Tea is considered to be very important, so much so that it is considered just as important as the food itself. Teas served during dim sum include:

- Chrysanthemum tea: instead of tea leaves, it is a flower-based tisane (herbal tea) made from flowers of the species Chrysanthemum morifolium or Chrysanthemum indicum, which are the most popular in East Asia. To prepare the tea, chrysanthemum flowers (usually dried) are steeped in hot water (usually 90 to 95 °C after cooling from a boil) in a teapot, cup, or glass. A common mix with pu-erh is called guk pou (菊普 (jú pǔ)) from its component teas.
- Green tea: freshly picked leaves that go through heating and drying processes but not oxidation, so keep their original green color and chemical compounds, like polyphenols and chlorophyll. Produced all over China, and the most popular category of tea, green teas include the representative Dragon Well (龍井 (lóngjǐng)) and Biluochun from Zhejiang and Jiangsu provinces, respectively.
- Oolong tea: partially oxidizing the tea leaves imparts them with characteristics of both green and black teas.
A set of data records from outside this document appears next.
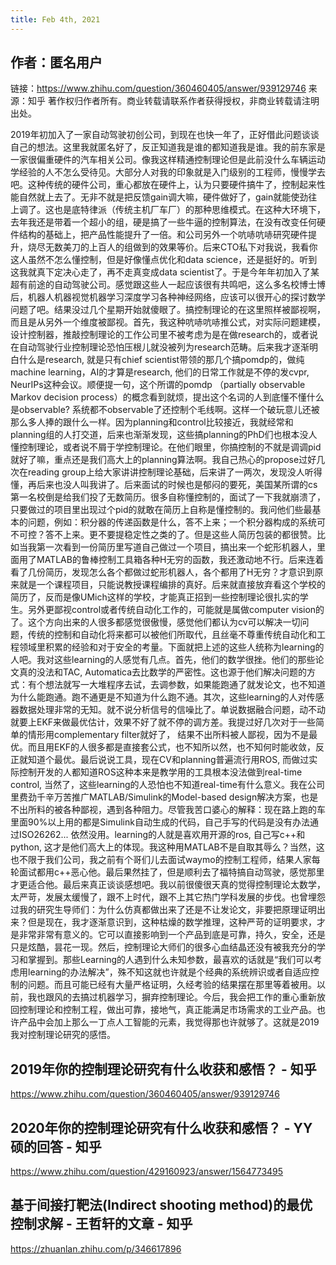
 ```yaml
---
title: Feb 4th, 2021
---
```


##
## 作者：匿名用户
链接：https://www.zhihu.com/question/360460405/answer/939129746
来源：知乎
著作权归作者所有。商业转载请联系作者获得授权，非商业转载请注明出处。

2019年初加入了一家自动驾驶初创公司，到现在也快一年了，正好借此问题谈谈自己的想法。这里我就匿名好了，反正知道我是谁的都知道我是谁。我的前东家是一家很偏重硬件的汽车相关公司。像我这样精通控制理论但是此前没什么车辆运动学经验的人不怎么受待见。大部分人对我的印象就是入门级别的工程师，慢慢学去吧。这种传统的硬件公司，重心都放在硬件上，认为只要硬件搞牛了，控制起来性能自然就上去了。无非不就是把反馈gain调大嘛，硬件做好了，gain就能使劲往上调了。这也是底特律派（传统主机厂车厂）的那种思维模式。在这种大环境下，去年我还是带着一个超小的组，硬是搞了一些牛逼的控制算法，在没有改变任何硬件结构的基础上，把产品性能提升了一倍。和公司另外一个吭哧吭哧研究硬件提升，烧尽无数美刀的上百人的组做到的效果等价。后来CTO私下对我说，我看你这人虽然不怎么懂控制，但是好像懂点优化和data science，还是挺好的。听到这我就真下定决心走了，再不走真变成data scientist了。于是今年年初加入了某超有前途的自动驾驶公司。感觉跟这些人一起应该很有共鸣吧，这么多名校博士博后，机器人机器视觉机器学习深度学习各种神经网络，应该可以很开心的探讨数学问题了吧。结果没过几个星期开始就傻眼了。搞控制理论的在这里照样被鄙视啊，而且是从另外一个维度被鄙视。首先，我这种吭哧吭哧推公式，对实际问题建模，设计控制器，推敲控制理论的工作公司里不被考虑为是在做research的，或者说在自动驾驶行业控制理论恐怕压根儿就没被列为research范畴。后来我才逐渐明白什么是research, 就是只有chief scientist带领的那几个搞pomdp的，做纯machine learning，AI的才算是research, 他们的日常工作就是不停的发cvpr, NeurIPs这种会议。顺便提一句，这个所谓的pomdp （partially observable Markov decision process）的概念看到就烦，提出这个名词的人到底懂不懂什么是observable? 系统都不observable了还控制个毛线啊。这样一个破玩意儿还被那么多人捧的跟什么一样。因为planning和control比较接近，我就经常和planning组的人打交道，后来也渐渐发现，这些搞planning的PhD们也根本没人懂控制理论，或者说不屑于学控制理论。在他们眼里，你搞控制的不就是调调pid就好了嘛，重点还是我们高大上的planning算法啊。我自己热心的propose过好几次在reading group上给大家讲讲控制理论基础，后来讲了一两次，发现没人听得懂，再后来也没人叫我讲了。后来面试的时候也是郁闷的要死，美国某所谓的cs第一名校倒是给我们投了无数简历。很多自称懂控制的，面试了一下我就崩溃了，只要做过的项目里出现过个pid的就敢在简历上自称是懂控制的。我问他们些最基本的问题，例如：积分器的传递函数是什么，答不上来；一个积分器构成的系统可不可控？答不上来。更不要提稳定性之类的了。但是这些人简历包装的都很赞。比如当我第一次看到一份简历里写道自己做过一个项目，搞出来一个蛇形机器人，里面用了MATLAB的鲁棒控制工具箱各种H无穷的函数，我还激动地不行。后来连着看了几份简历，发现怎么各个都做过蛇形机器人，各个都用了H无穷？才意识到原来就是一个课程项目，只能说教授课程编排的真好。后来就直接放弃看这个学校的简历了，反而是像UMich这样的学校，才能真正招到一些控制理论很扎实的学生。另外更鄙视control或者传统自动化工作的，可能就是属做computer vision的了。这个方向出来的人很多都感觉很傲慢，感觉他们都认为cv可以解决一切问题，传统的控制和自动化将来都可以被他们所取代，且丝毫不尊重传统自动化和工程领域里积累的经验和对于安全的考量。下面就把上述的这些人统称为learning的人吧。我对这些learning的人感觉有几点。首先，他们的数学很挫。他们的那些论文真的没法和TAC, Automatica去比数学的严密性。这也源于他们解决问题的方式：有个想法就写一大堆程序去试，去调参数，如果能跑通了就发论文，也不知道为什么能跑通。跑不通更是不知道为什么跑不通。其次，这些learning的人对传感器数据处理非常的无知。就不说分析信号的信噪比了。单说数据融合问题，动不动就要上EKF来做最优估计，效果不好了就不停的调方差。我提过好几次对于一些简单的情形用complementary filter就好了， 结果不出所料被人鄙视，因为不是最优。而且用EKF的人很多都是直接套公式，也不知所以然，也不知何时能收敛，反正就知道个最优。最后说说工具，现在CV和planning普遍流行用ROS, 而做过实际控制开发的人都知道ROS这种本来是教学用的工具根本没法做到real-time control, 当然了，这些learning的人恐怕也不知道real-time有什么意义。我在公司里费劲千辛万苦推广MATLAB/Simulink的Model-based design解决方案，也是不出所料的被各种鄙视，遇到各种阻力。尽管我苦口婆心的解释：现在路上跑的车里面90%以上用的都是Simulink自动生成的代码，自己手写的代码是没有办法通过ISO26262... 依然没用。learning的人就是喜欢用开源的ros, 自己写c++和python, 这才是他们高大上的体现。我这种用MATLAB不是自取其辱么？当然，这也不限于我们公司，我之前有个哥们儿去面试waymo的控制工程师，结果人家每轮面试都用c++恶心他。最后果然挂了，但是顺利去了福特搞自动驾驶，感觉那里才更适合他。最后来真正谈谈感想吧。我以前很傻很天真的觉得控制理论太数学，太严苛，发展太缓慢了，跟不上时代，跟不上其它热门学科发展的步伐。也曾埋怨过我的研究生导师们：为什么仿真都做出来了还是不让发论文，非要把原理证明出来？但是现在，我才逐渐意识到，这种枯燥的数学推理，这种严苛的证明要求，才是非常非常有意义的。它可以直接影响到一个产品到底是可靠，持久，安全，还是只是炫酷，昙花一现。然后，控制理论大师们的很多心血结晶还没有被我充分的学习和掌握到。那些Learning的人遇到什么未知参数，最喜欢的话就是“我们可以考虑用learning的办法解决”，殊不知这就也许就是个经典的系统辨识或者自适应控制的问题。而且可能已经有大量严格证明，久经考验的结果摆在那里等着被用。以前，我也跟风的去搞过机器学习，摒弃控制理论。今后，我会把工作的重心重新放回控制理论和控制工程，做出可靠，接地气，真正能满足市场需求的工业产品。也许产品中会加上那么一丁点人工智能的元素，我觉得那也许就够了。这就是2019我对控制理论研究的感悟。
## 2019年你的控制理论研究有什么收获和感悟？ - 知乎
https://www.zhihu.com/question/360460405/answer/939129746
## 2020年你的控制理论研究有什么收获和感悟？ - YY硕的回答 - 知乎
https://www.zhihu.com/question/429160923/answer/1564773495
## 基于间接打靶法(Indirect shooting method)的最优控制求解 - 王哲轩的文章 - 知乎
https://zhuanlan.zhihu.com/p/346617896
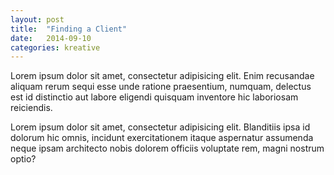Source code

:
 ```yaml
---
layout: post
title:  "Finding a Client"
date:   2014-09-10
categories: kreative
---
```


Lorem ipsum dolor sit amet, consectetur adipisicing elit. Enim recusandae aliquam rerum sequi esse unde ratione praesentium, numquam, delectus est id distinctio aut labore eligendi quisquam inventore hic laboriosam reiciendis.

Lorem ipsum dolor sit amet, consectetur adipisicing elit. Blanditiis ipsa id dolorum hic omnis, incidunt exercitationem itaque aspernatur assumenda neque ipsam architecto nobis dolorem officiis voluptate rem, magni nostrum optio?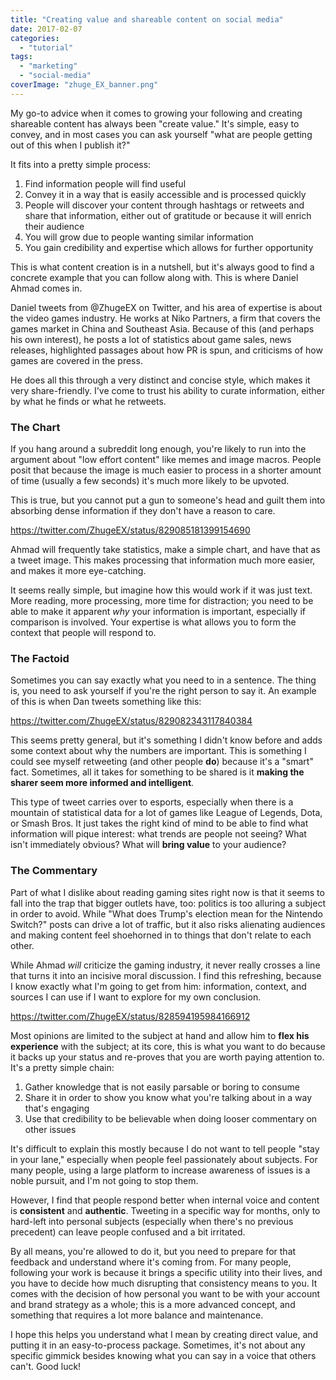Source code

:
 ```yaml
---
title: "Creating value and shareable content on social media"
date: 2017-02-07
categories: 
  - "tutorial"
tags: 
  - "marketing"
  - "social-media"
coverImage: "zhuge_EX_banner.png"
---
```


My go-to advice when it comes to growing your following and creating shareable content has always been "create value." It's simple, easy to convey, and in most cases you can ask yourself "what are people getting out of this when I publish it?"

It fits into a pretty simple process:

1. Find information people will find useful
2. Convey it in a way that is easily accessible and is processed quickly
3. People will discover your content through hashtags or retweets and share that information, either out of gratitude or because it will enrich their audience
4. You will grow due to people wanting similar information
5. You gain credibility and expertise which allows for further opportunity

This is what content creation is in a nutshell, but it's always good to find a concrete example that you can follow along with. This is where Daniel Ahmad comes in.

Daniel tweets from @ZhugeEX on Twitter, and his area of expertise is about the video games industry. He works at Niko Partners, a firm that covers the games market in China and Southeast Asia. Because of this (and perhaps his own interest), he posts a lot of statistics about game sales, news releases, highlighted passages about how PR is spun, and criticisms of how games are covered in the press.

He does all this through a very distinct and concise style, which makes it very share-friendly. I've come to trust his ability to curate information, either by what he finds or what he retweets.

### The Chart

If you hang around a subreddit long enough, you're likely to run into the argument about "low effort content" like memes and image macros. People posit that because the image is much easier to process in a shorter amount of time (usually a few seconds) it's much more likely to be upvoted.

This is true, but you cannot put a gun to someone's head and guilt them into absorbing dense information if they don't have a reason to care.

https://twitter.com/ZhugeEX/status/829085181399154690

Ahmad will frequently take statistics, make a simple chart, and have that as a tweet image. This makes processing that information much more easier, and makes it more eye-catching.

It seems really simple, but imagine how this would work if it was just text. More reading, more processing, more time for distraction; you need to be able to make it apparent _why_ your information is important, especially if comparison is involved. Your expertise is what allows you to form the context that people will respond to.

### The Factoid

Sometimes you can say exactly what you need to in a sentence. The thing is, you need to ask yourself if you're the right person to say it. An example of this is when Dan tweets something like this:

https://twitter.com/ZhugeEX/status/829082343117840384

This seems pretty general, but it's something I didn't know before and adds some context about why the numbers are important. This is something I could see myself retweeting (and other people **do**) because it's a "smart" fact. Sometimes, all it takes for something to be shared is it **making the sharer seem more informed and intelligent**.

This type of tweet carries over to esports, especially when there is a mountain of statistical data for a lot of games like League of Legends, Dota, or Smash Bros. It just takes the right kind of mind to be able to find what information will pique interest: what trends are people not seeing? What isn't immediately obvious? What will **bring value** to your audience?

### The Commentary

Part of what I dislike about reading gaming sites right now is that it seems to fall into the trap that bigger outlets have, too: politics is too alluring a subject in order to avoid. While "What does Trump's election mean for the Nintendo Switch?" posts can drive a lot of traffic, but it also risks alienating audiences and making content feel shoehorned in to things that don't relate to each other.

While Ahmad _will_ criticize the gaming industry, it never really crosses a line that turns it into an incisive moral discussion. I find this refreshing, because I know exactly what I'm going to get from him: information, context, and sources I can use if I want to explore for my own conclusion.

https://twitter.com/ZhugeEX/status/828594195984166912

Most opinions are limited to the subject at hand and allow him to **flex his experience** with the subject; at its core, this is what you want to do because it backs up your status and re-proves that you are worth paying attention to. It's a pretty simple chain:

1. Gather knowledge that is not easily parsable or boring to consume
2. Share it in order to show you know what you're talking about in a way that's engaging
3. Use that credibility to be believable when doing looser commentary on other issues

It's difficult to explain this mostly because I do not want to tell people "stay in your lane," especially when people feel passionately about subjects. For many people, using a large platform to increase awareness of issues is a noble pursuit, and I'm not going to stop them.

However, I find that people respond better when internal voice and content is **consistent** and **authentic**. Tweeting in a specific way for months, only to hard-left into personal subjects (especially when there's no previous precedent) can leave people confused and a bit irritated.

By all means, you're allowed to do it, but you need to prepare for that feedback and understand where it's coming from. For many people, following your work is because it brings a specific utility into their lives, and you have to decide how much disrupting that consistency means to you. It comes with the decision of how personal you want to be with your account and brand strategy as a whole; this is a more advanced concept, and something that requires a lot more balance and maintenance.

I hope this helps you understand what I mean by creating direct value, and putting it in an easy-to-process package. Sometimes, it's not about any specific gimmick besides knowing what you can say in a voice that others can't. Good luck!
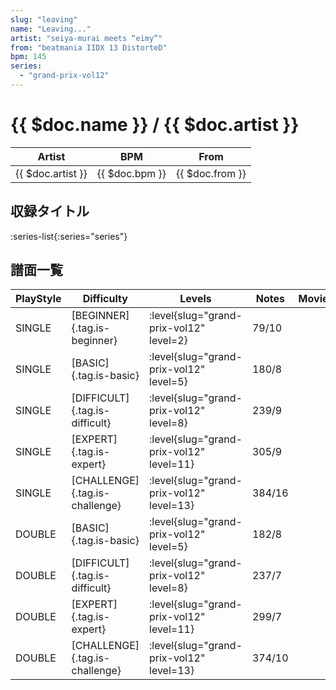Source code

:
 ```yaml
---
slug: "leaving"
name: "Leaving..."
artist: "seiya-murai meets “eimy”"
from: "beatmania IIDX 13 DistorteD"
bpm: 145
series:
  - "grand-prix-vol12"
---
```


# {{ $doc.name }} / {{ $doc.artist }}

|Artist|BPM|From|
|------|---|----|
|{{ $doc.artist }}|{{ $doc.bpm }}|{{ $doc.from }}|

## 収録タイトル

:series-list{:series="series"}

## 譜面一覧

|PlayStyle|Difficulty|Levels|Notes|Movie|
|---------|----------|------|-----|-----|
|SINGLE|[BEGINNER]{.tag.is-beginner}|<div class="field is-grouped is-grouped-multiline"> :level{slug="grand-prix-vol12" level=2}</div>|79/10||
|SINGLE|[BASIC]{.tag.is-basic}|<div class="field is-grouped is-grouped-multiline"> :level{slug="grand-prix-vol12" level=5}</div>|180/8||
|SINGLE|[DIFFICULT]{.tag.is-difficult}|<div class="field is-grouped is-grouped-multiline"> :level{slug="grand-prix-vol12" level=8}</div>|239/9||
|SINGLE|[EXPERT]{.tag.is-expert}|<div class="field is-grouped is-grouped-multiline"> :level{slug="grand-prix-vol12" level=11}</div>|305/9||
|SINGLE|[CHALLENGE]{.tag.is-challenge}|<div class="field is-grouped is-grouped-multiline"> :level{slug="grand-prix-vol12" level=13}</div>|384/16||
|DOUBLE|[BASIC]{.tag.is-basic}|<div class="field is-grouped is-grouped-multiline"> :level{slug="grand-prix-vol12" level=5}</div>|182/8||
|DOUBLE|[DIFFICULT]{.tag.is-difficult}|<div class="field is-grouped is-grouped-multiline"> :level{slug="grand-prix-vol12" level=8}</div>|237/7||
|DOUBLE|[EXPERT]{.tag.is-expert}|<div class="field is-grouped is-grouped-multiline"> :level{slug="grand-prix-vol12" level=11}</div>|299/7||
|DOUBLE|[CHALLENGE]{.tag.is-challenge}|<div class="field is-grouped is-grouped-multiline"> :level{slug="grand-prix-vol12" level=13}</div>|374/10||
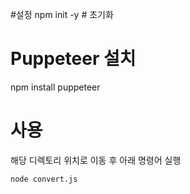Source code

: #설정
npm init -y # 초기화

# Puppeteer 설치
npm install puppeteer

# 사용 
해당 디렉토리 위치로 이동 후 아래 명령어 실행
```
node convert.js
```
Oolong teas are closer in taste to green than black tea, yet have less of a "grassy" taste. Major oolong-tea producing areas such as Fujian, Guangdong, and Taiwan line the southeastern coast of China. Tieguanyin or Ti Kuan Yin (鐵觀音 (tiěguānyīn)): one of the most popular, originated in Fujian province, and is a premium variety with a delightful fragrance.
- Pounei (Cantonese) or pu-erh tea (Mandarin): usually a compressed tea, pu-erh has unique, earthy notes derived from years of fermentation.
- Scented teas: various mixes of flowers with green, black, or oolong teas exist. Flowers used include jasmine, gardenia, magnolia, grapefruit flower, sweet-scented osmanthus, and rose. Strict rules govern the proportion of flowers to tea. Jasmine tea, the most popular scented tea, is the one most often served at "yum cha" establishments.

The tea service includes several customs. Typically, the server starts by asking diners which tea to serve. According to etiquette, the person closest to the teapot pours tea for the others. Sometimes, a younger person will serve an older person.

Those receiving tea express thanks by tapping their index and middle fingers twice on the table. According to one legend, the finger-tapping tradition evolved from an incident when an emperor poured tea for his servant in a public teahouse during a trip where the emperor concealed his identity to mingle with the commoners. Having been instructed by the emperor not to expose his identity to the public, the servant showed gratitude by improvising the finger-tapping gesture instead of what should have been a kowtow, which would have betrayed the emperor's noble status. The practice gradually evolved to represent gratitude for having tea poured by others.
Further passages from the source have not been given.